Hey! I'm running it, but after about 6 hours it stoped the process. I have an error of "Cannot connect to GPU backend
You cannot currently connect to a GPU due to usage limits in Colab." I'm on a free collab account. Any tips on how to overcome this? I understand that there's a 12 hours limit - but the thing is to train the model looks like i'll need much more time. it took 5.5 hours to reach 1000 epoch. now it doesn't let me connect to a gpu . Thank you!
Due to google's policy, you'll have to wait till the limit is up! Unfortunately, that's the limitations they have on a free account 😅. You could technically move all your data over to another Google account and begin training there, but that's up to you (you'd just move the entire so-vits-svc-fork folder)
@@Jarods_Journey thanks! But looks like in order to train the model I'll need about 2 days of running it. If there's a limit of 12 hours how can I reach it? Also - how do I continue training from the same point?
@@Shacharzadik it'll just take longer for you to finish due to the limits. To continue training each time, just run all the previous cells before train, and make sure you your config file stays the same.
@@Jarods_Journey cool! i've finished the training, but when I try to use it, I get an error saying - "NameError: name 'vocals' is not defined", that's after I allready changed the file name. Do you maybe know why? thanks!

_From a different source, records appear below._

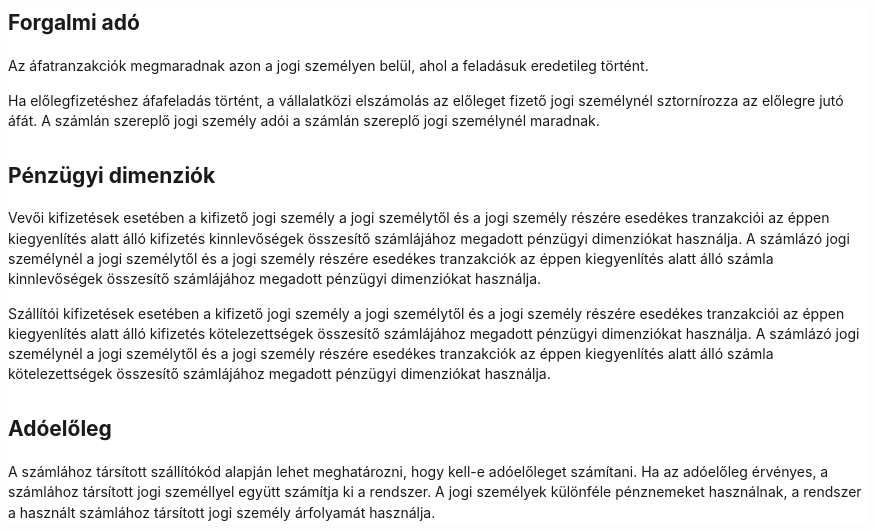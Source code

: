 ## <a name="sales-tax"></a>Forgalmi adó
Az áfatranzakciók megmaradnak azon a jogi személyen belül, ahol a feladásuk eredetileg történt. 

Ha előlegfizetéshez áfafeladás történt, a vállalatközi elszámolás az előleget fizető jogi személynél sztornírozza az előlegre jutó áfát. A számlán szereplő jogi személy adói a számlán szereplő jogi személynél maradnak.

## <a name="financial-dimensions"></a>Pénzügyi dimenziók
Vevői kifizetések esetében a kifizető jogi személy a jogi személytől és a jogi személy részére esedékes tranzakciói az éppen kiegyenlítés alatt álló kifizetés kinnlevőségek összesítő számlájához megadott pénzügyi dimenziókat használja. A számlázó jogi személynél a jogi személytől és a jogi személy részére esedékes tranzakciók az éppen kiegyenlítés alatt álló számla kinnlevőségek összesítő számlájához megadott pénzügyi dimenziókat használja. 

Szállítói kifizetések esetében a kifizető jogi személy a jogi személytől és a jogi személy részére esedékes tranzakciói az éppen kiegyenlítés alatt álló kifizetés kötelezettségek összesítő számlájához megadott pénzügyi dimenziókat használja. A számlázó jogi személynél a jogi személytől és a jogi személy részére esedékes tranzakciók az éppen kiegyenlítés alatt álló számla kötelezettségek összesítő számlájához megadott pénzügyi dimenziókat használja.

## <a name="withholding-tax"></a>Adóelőleg
A számlához társított szállítókód alapján lehet meghatározni, hogy kell-e adóelőleget számítani. Ha az adóelőleg érvényes, a számlához társított jogi személlyel együtt számítja ki a rendszer. A jogi személyek különféle pénznemeket használnak, a rendszer a használt számlához társított jogi személy árfolyamát használja.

@@Shacharzadik If you're running on a different day, make sure to re-mount your drive so that it has access. If you have, double check that everything is named correct including .wav and everything!
this doesn't work at all on mac, and when i try it on windows, the audiosplitter just closes when its supposed to be removing silence and creates an empty folder.
The splitter doesn't work on files that aren't wav files unfortunately, I'll have to build it in as well and include ffmpeg to do this as it just uses a built in python library. The google colab shouldn't be limited between platforms though as it's all on google servers.
@@Jarods_Journey I tried the audio splitter with wave files and it didn't work for me either
i did everything you did and ended up with a G240.pth and a D240.pth, when i stick these 500mb files into my Reltime voicechanger they do nothing , all my other .pth files that i get elsewhere work but not yours , why?
Use RVC not so vits, I believe the are incompatibility issues.